Nicht zuletzt die Tatsache, daß sich in der ersten Periode der Kolonisierung des nordamerikanischen Festlands im zweiten Drittel des 17. Jahrhunderts weiße wie schwarze Landarbeiter nach dem Muster der Schuldknechtschaft in zeitlich befristeter Leibeigenschaft auf den Tabakplantagen in Virginia verdingen mußten, macht deutlich, daß deren englische Besitzer zunächst keine rassistische Segregation der Arbeitskräfte vornahmen. Auch in dieser Hinsicht erweist sich also die psycho-kulturelle Argumentationsweise als unzulänglich. Hinzu kommt jedoch noch der theoretisch-methodische Einwand, daß in diesem Ansatz historischer Forschung, nicht nur der Rassismus der Sklaverei, sondern mehrnoch die ideologische Rassenkonstruktion dem Rassismus und der historischen Wirkungsweise rassistischer Unterdrückung, hier der Sklaverei, immer schon vorausgesetzt ist. Mit anderen Worten: Das, was die historische Forschung erbringen soll, die Konstitutionsbedingungen von rassistischer Versklavung offenzulegen, wird als sekundäres, ableitbares geschichtliches Phänomen behandelt; und so stößt dieser Ansatz den Historiker in den Abgrund anthropologischer Abhandlungen oder psychologisierender Romane zurück, wie sie im 18. und 19. Jahrhundert kultiviert wurden.

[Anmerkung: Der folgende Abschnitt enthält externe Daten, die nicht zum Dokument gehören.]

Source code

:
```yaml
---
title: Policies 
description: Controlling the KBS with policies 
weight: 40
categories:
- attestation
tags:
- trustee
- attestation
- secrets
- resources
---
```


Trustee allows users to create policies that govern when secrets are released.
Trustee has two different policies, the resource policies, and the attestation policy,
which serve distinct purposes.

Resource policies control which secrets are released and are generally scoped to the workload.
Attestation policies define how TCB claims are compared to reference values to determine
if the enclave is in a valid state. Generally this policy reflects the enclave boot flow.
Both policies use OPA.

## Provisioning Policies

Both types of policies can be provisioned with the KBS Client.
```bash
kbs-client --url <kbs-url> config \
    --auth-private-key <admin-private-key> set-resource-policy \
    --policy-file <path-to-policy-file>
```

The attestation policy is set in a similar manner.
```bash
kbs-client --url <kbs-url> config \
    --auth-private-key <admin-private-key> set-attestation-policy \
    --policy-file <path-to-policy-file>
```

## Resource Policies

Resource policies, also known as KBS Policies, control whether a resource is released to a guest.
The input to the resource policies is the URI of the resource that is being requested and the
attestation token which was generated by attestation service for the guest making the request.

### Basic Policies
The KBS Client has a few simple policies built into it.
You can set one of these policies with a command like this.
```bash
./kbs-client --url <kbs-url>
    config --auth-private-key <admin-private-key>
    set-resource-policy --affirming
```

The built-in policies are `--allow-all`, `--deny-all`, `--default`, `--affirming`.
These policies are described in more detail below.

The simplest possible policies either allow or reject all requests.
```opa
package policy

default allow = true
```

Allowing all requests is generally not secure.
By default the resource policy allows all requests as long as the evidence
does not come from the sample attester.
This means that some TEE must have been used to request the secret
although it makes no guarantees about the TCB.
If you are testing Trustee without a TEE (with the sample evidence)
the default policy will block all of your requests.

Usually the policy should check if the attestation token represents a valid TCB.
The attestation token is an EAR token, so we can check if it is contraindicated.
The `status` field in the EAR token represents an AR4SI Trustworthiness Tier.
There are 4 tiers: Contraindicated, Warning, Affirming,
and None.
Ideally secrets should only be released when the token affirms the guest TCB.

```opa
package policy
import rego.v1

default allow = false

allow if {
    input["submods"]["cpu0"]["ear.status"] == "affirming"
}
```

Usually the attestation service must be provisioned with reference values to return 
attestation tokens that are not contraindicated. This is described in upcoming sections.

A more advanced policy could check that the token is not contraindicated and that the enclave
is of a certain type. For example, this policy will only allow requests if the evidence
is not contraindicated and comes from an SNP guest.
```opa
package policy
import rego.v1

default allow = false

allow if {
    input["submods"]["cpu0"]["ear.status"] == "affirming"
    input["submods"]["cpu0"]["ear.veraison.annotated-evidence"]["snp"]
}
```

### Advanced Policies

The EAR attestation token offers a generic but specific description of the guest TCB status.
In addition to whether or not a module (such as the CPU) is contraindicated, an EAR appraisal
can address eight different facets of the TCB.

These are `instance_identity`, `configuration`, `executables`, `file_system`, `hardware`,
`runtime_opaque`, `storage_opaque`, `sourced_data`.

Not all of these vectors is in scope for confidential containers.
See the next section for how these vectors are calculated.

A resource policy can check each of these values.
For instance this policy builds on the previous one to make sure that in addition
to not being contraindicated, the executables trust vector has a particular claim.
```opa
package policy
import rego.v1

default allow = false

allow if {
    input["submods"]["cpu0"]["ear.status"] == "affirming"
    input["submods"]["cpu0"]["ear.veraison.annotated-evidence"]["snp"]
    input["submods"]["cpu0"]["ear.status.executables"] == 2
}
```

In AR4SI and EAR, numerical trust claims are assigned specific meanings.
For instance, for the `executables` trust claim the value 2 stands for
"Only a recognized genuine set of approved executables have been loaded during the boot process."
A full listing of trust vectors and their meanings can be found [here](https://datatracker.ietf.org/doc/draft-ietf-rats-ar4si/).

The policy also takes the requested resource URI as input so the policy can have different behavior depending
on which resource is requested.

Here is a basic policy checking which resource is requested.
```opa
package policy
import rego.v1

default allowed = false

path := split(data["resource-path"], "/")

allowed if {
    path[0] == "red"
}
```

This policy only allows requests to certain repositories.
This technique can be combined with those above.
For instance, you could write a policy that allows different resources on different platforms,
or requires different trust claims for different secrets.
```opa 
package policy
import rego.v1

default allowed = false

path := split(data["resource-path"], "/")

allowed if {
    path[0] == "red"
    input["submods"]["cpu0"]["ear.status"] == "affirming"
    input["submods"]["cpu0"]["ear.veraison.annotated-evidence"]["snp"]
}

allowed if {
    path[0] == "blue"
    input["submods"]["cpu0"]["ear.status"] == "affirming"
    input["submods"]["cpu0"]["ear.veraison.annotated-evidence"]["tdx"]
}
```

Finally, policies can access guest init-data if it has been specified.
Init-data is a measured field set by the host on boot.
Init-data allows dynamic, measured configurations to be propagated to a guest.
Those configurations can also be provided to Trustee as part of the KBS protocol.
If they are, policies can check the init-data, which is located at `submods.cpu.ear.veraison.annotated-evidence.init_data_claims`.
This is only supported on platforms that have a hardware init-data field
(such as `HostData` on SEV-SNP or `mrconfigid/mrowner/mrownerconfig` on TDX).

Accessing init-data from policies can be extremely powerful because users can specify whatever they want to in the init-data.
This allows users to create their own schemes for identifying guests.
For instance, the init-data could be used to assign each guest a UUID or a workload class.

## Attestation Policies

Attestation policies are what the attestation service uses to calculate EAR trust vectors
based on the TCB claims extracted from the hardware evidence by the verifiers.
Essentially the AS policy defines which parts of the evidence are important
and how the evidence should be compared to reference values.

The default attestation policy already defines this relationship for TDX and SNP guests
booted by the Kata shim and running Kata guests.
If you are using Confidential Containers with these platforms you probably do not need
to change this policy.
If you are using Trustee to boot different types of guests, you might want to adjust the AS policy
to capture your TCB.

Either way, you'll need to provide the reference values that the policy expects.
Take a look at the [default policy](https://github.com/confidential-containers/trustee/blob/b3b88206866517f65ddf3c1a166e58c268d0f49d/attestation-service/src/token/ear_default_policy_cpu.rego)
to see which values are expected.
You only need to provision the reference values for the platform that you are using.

          Das Muster ist nachzulesen bei Thomas Jefferson, Gouverneur
von Virginia und späterer dritter Präsident der Vereinigten Staaten von Amerika, in Notes on the State of Virginia aus den achtziger Jahren des 18. Jahrhunderts. Zur Frage der Freilassung der Sklaven, damals ein Synonym für »Schwarze« oder »Neger«, heißt es im 13. Kapitel, in dem Jefferson sich mit dem Rechtssystem befaßt: »Man wird wahrscheinlich fragen: Warum nicht die Schwarzen hierbehalten und in den Staat eingliedern, um auf diese Weise die Kosten zu sparen, die anfallen, wenn weiße Siedler importiert werden, um die Lücken zu füllen? Tief verwurzelte Vorurteile bei den Weißen, zehntausend Erinnerungen der Schwarzen an die ihnen zugefügten Verletzungen; neue Provokationen, die wirklichen, naturbeschaffenen Unterschiede und viele andere Umstände würden uns aufteilen in Parteien und Erschütterungen verursachen, die wahrscheinlich nie enden würden, es sei denn, die eine oder die andere Rasse wäre ausgelöscht.« Es folgt eine lange Betrachtung über die physische und psychische Beschaffenheit der »Schwarzen«, über ihre sittlichen und kulturellen Fähigkeiten, etwa ihren vermeintlichen Mangel an »Vernunftdenken « und an »Empfindungsvermögen« in der Liebe, über ihre Musikalität, aber Unfähigkeit zur Poesie, das ganze Arsenal an stigmatisierenden Zuschreibungen, das sich der Jurist, Politiker, Diplomat und Tabakplantagenbesitzer Jefferson zurechtgelegt hat, um sich im Glauben an die Superiorität der Weißen zu bestärken und seine Apartheidsthese zu untermauern.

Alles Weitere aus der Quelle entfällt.